Auto Mobility Sales, Inc. v. Praetorian Ins. Co.

Decision Date30 June 2015
Docket NumberCASE NO. 14-CV-80094-GAYLES/TURNOFF
CourtU.S. District Court — Southern District of Florida
PartiesAUTO MOBILITY SALES, INC., Plaintiff, v. PRAETORIAN INSURANCE COMPANY, Defendant.
OMNIBUS ORDER ON PARTIES' CROSS MOTIONS FOR SUMMARY JUDGMENT

THIS CAUSE came before the Court upon the Parties' cross Motions for Summary Judgment. [ECF. No. 18] [ECF. No. 26]. The Court has considered the Motions, the Responses, and the record, and is otherwise advised. For the reasons set forth below, Plaintiff's Motion for Summary Judgment is DENIED and Defendant's Motion for Summary Judgment is GRANTED.

I. BACKGROUND

Plaintiff Auto Mobility Sales, Inc. ("Auto Mobility") sells and rents handicap-enabled vehicles. Defendant Praetorian Insurance Company ("Praetorian") is a fire and casualty insurance company. Praetorian issued a general liability insurance policy ("the Policy") to Auto Mobility for the policy period from April 30, 2013, through April 30, 2014. The Policy entitles Auto Mobility to indemnity and defense to personal and advertising injury liability:

COVERAGE B PERSONAL AND ADVERTISING INJURY LIABILITY
1. Insuring Agreement
i. We will pay those sums that the insured becomes legally obligated to pay as damages because of "personal and advertising injury" to which this insurance applies. We will have the right and duty to defend the insured against any "suit" seeking those damages. However, we will have no duty to defend the insured against any "suit" seeking damages for "personal and advertising injury" to which this insurance does not apply.

[ECF. No. 1-1 at 94]. However, the Policy also has exclusions to the coverage:

2. Exclusions
This insurance does not apply to:
i. Infringement Of Copyright, Patent, Trademark Or Secret
"Personal and advertising" injury arising out of the infringement of copyright, patent, trademark, trade secret or other intellectual property rights. Under this exclusion, such other intellectual property rights do not include the use of another's advertising idea in your advertisement.
However, this exclusion does not apply to infringement, in your advertisement, of copyright, trade dress or slogan.

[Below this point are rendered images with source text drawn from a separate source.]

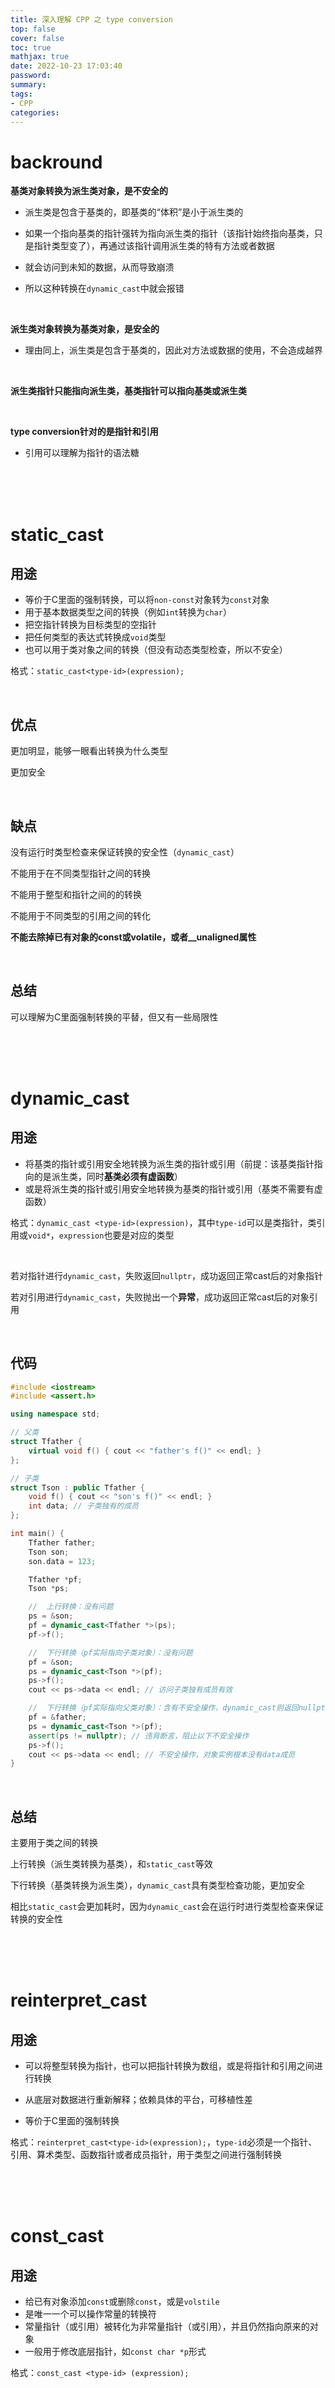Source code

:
 ```yaml
---
title: 深入理解 CPP 之 type conversion
top: false
cover: false
toc: true
mathjax: true
date: 2022-10-23 17:03:40
password:
summary:
tags:
- CPP
categories:
---
```






# backround

**基类对象转换为派生类对象，是不安全的**

- 派生类是包含于基类的，即基类的“体积”是小于派生类的

- 如果一个指向基类的指针强转为指向派生类的指针（该指针始终指向基类，只是指针类型变了），再通过该指针调用派生类的特有方法或者数据
- 就会访问到未知的数据，从而导致崩溃
- 所以这种转换在`dynamic_cast`中就会报错

<br/>

**派生类对象转换为基类对象，是安全的**

- 理由同上，派生类是包含于基类的，因此对方法或数据的使用，不会造成越界

<br/>

**派生类指针只能指向派生类，基类指针可以指向基类或派生类**

<br/>

**type conversion针对的是指针和引用**

- 引用可以理解为指针的语法糖

<br/>

<br/>

<br/>

# static_cast

## 用途

- 等价于C里面的强制转换，可以将`non-const`对象转为`const`对象
- 用于基本数据类型之间的转换（例如`int`转换为`char`）
- 把空指针转换为目标类型的空指针
- 把任何类型的表达式转换成`void`类型
- 也可以用于类对象之间的转换（但没有动态类型检查，所以不安全）

格式：`static_cast<type-id>(expression);`

<br/>

## 优点

更加明显，能够一眼看出转换为什么类型

更加安全

<br/>

## 缺点

没有运行时类型检查来保证转换的安全性（`dynamic_cast`）

不能用于在不同类型指针之间的转换

不能用于整型和指针之间的的转换

不能用于不同类型的引用之间的转化

**不能去除掉已有对象的const或volatile，或者__unaligned属性**

<br/>

## 总结

可以理解为C里面强制转换的平替，但又有一些局限性

<br/>

<br/>

<br/>

# dynamic_cast

## 用途

- 将基类的指针或引用安全地转换为派生类的指针或引用（前提：该基类指针指向的是派生类，同时**基类必须有虚函数**）
- 或是将派生类的指针或引用安全地转换为基类的指针或引用（基类不需要有虚函数）

格式：`dynamic_cast <type-id>(expression)`，其中`type-id`可以是类指针，类引用或`void*`，`expression`也要是对应的类型

<br/>

若对指针进行`dynamic_cast`，失败返回`nullptr`，成功返回正常cast后的对象指针

若对引用进行`dynamic_cast`，失败抛出一个**异常**，成功返回正常cast后的对象引用

<br/>

## 代码

```cpp
#include <iostream>
#include <assert.h>

using namespace std;

// 父类
struct Tfather {
    virtual void f() { cout << "father's f()" << endl; }
};

// 子类
struct Tson : public Tfather {
    void f() { cout << "son's f()" << endl; }
    int data; // 子类独有的成员
};

int main() {
    Tfather father;
    Tson son;
    son.data = 123;

    Tfather *pf;
    Tson *ps;

    //	上行转换：没有问题
    ps = &son;
    pf = dynamic_cast<Tfather *>(ps);
    pf->f();

    //	下行转换（pf实际指向子类对象）：没有问题
    pf = &son;
    ps = dynamic_cast<Tson *>(pf);
    ps->f();
    cout << ps->data << endl; // 访问子类独有成员有效

    //	下行转换（pf实际指向父类对象）：含有不安全操作，dynamic_cast则返回nullptr（而static_cast则会无视）
    pf = &father;
    ps = dynamic_cast<Tson *>(pf);
    assert(ps != nullptr); // 违背断言，阻止以下不安全操作
    ps->f();
    cout << ps->data << endl; // 不安全操作，对象实例根本没有data成员
}
```

<br/>

## 总结

主要用于类之间的转换

上行转换（派生类转换为基类），和`static_cast`等效

下行转换（基类转换为派生类），`dynamic_cast`具有类型检查功能，更加安全

相比`static_cast`会更加耗时，因为`dynamic_cast`会在运行时进行类型检查来保证转换的安全性

<br/>

<br/>

<br/>

# reinterpret_cast

## 用途

- 可以将整型转换为指针，也可以把指针转换为数组，或是将指针和引⽤之间进⾏转换

- 从底层对数据进⾏重新解释；依赖具体的平台，可移植性差
- 等价于C里面的强制转换

格式：`reinterpret_cast<type-id>(expression);`，`type-id`必须是一个指针、引用、算术类型、函数指针或者成员指针，用于类型之间进行强制转换

<br/>

<br/>

<br/>

# const_cast

## 用途

- 给已有对象添加`const`或删除`const`，或是`volstile`
- 是唯一一个可以操作常量的转换符
- 常量指针（或引用）被转化为非常量指针（或引用），并且仍然指向原来的对象
- 一般用于修改底层指针，如`const char *p`形式

格式：`const_cast <type-id> (expression);`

[Id.]. This is a declaratory judgment action seeking coverage, indemnity, defense, and attorney's fees and costs pursuant to the Policy.

On July 3, 2013, Florida Van Rentals, Inc. d/b/a Discount Mobility USA and Medical Travel, Inc. filed a lawsuit against Auto Mobility (the "underlying litigation") alleging claims of Federal Unfair Competition, Florida Unfair Competition, and Florida Trademark Infringement under statutory and common law for using the terms "Discount Mobility" and "Medical Travel" in its Google Adwords' advertisements.1

On July 30, 2013, Auto Mobility sent a letter to Praetorian demanding defense and indemnification for the underlying litigation. Praetorian received the demand letter by August 5, 2013. On October 7, 2013, Praetorian declined to defend and indemnify Auto Mobility, asserting that the Policy excludes the trademark infringement claims in the underlying litigation.

On January 23, 2014, Auto Mobility initiated this action, seeking a declaration that Praetorian is obligated to defend and indemnify Auto Mobility for the underlying litigation, pursuant to the Policy. Auto Mobility brings alternative claims under the Florida Claims Administration Statute. On October 17, 2014, Auto Mobility moved for summary judgment ("Auto Mobility's Motion") alleging that Praetorian had a duty to defend and indemnify, pursuant to the Policy, because the underlying litigation involved slogan infringement. Praetorian then moved for summary judgment ("Praetorian's Motion"), claiming that it did not have a duty to defend and indemnify because the Policy excluded the claims in the underlying litigation as the complaint in the underlying litigation did not allege slogan infringement. Praetorian argues that "Discount Mobility" and "Medical Travel" are not "slogans" under federal law as words that are the same as the name of the company alleging infringement cannot be slogans.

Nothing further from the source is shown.